#### What to do:
Among the lines of the records below, copy those that hold the word "caption".

═══ Entries supplied

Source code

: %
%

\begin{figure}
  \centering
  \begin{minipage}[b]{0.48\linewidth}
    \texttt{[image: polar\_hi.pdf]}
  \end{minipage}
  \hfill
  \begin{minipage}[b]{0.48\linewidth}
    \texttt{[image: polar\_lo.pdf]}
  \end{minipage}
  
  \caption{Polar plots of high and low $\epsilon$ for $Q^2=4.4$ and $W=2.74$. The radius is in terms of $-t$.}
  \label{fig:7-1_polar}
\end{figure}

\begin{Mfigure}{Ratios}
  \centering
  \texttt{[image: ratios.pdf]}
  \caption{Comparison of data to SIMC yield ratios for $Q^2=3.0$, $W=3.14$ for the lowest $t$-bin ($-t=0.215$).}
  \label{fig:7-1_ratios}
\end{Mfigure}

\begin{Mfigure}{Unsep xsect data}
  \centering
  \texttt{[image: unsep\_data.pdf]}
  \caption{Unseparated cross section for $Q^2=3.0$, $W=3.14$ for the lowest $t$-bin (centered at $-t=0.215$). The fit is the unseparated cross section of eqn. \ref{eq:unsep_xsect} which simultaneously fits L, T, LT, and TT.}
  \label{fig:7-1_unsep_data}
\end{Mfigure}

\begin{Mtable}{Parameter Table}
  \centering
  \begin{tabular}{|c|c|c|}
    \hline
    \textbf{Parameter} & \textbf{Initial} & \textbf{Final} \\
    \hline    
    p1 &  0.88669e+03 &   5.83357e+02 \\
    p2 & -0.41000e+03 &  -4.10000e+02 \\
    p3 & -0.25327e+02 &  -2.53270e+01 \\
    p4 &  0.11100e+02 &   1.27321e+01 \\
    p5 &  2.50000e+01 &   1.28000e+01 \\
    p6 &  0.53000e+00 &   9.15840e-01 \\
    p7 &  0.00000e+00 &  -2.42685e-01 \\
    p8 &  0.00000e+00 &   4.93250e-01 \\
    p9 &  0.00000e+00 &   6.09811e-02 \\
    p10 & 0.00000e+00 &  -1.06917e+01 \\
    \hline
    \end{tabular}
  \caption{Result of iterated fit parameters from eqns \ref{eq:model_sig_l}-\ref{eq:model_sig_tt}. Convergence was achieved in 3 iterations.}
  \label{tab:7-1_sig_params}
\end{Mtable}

══════

#### Answer area:
  \caption{Polar plots of high and low $\epsilon$ for $Q^2=4.4$ and $W=2.74$. The radius is in terms of $-t$.}
  \caption{Comparison of data to SIMC yield ratios for $Q^2=3.0$, $W=3.14$ for the lowest $t$-bin ($-t=0.215$).}
  \caption{Unseparated cross section for $Q^2=3.0$, $W=3.14$ for the lowest $t$-bin (centered at $-t=0.215$). The fit is the unseparated cross section of eqn. \ref{eq:unsep_xsect} which simultaneously fits L, T, LT, and TT.}
  \caption{Result of iterated fit parameters from eqns \ref{eq:model_sig_l}-\ref{eq:model_sig_tt}. Convergence was achieved in 3 iterations.}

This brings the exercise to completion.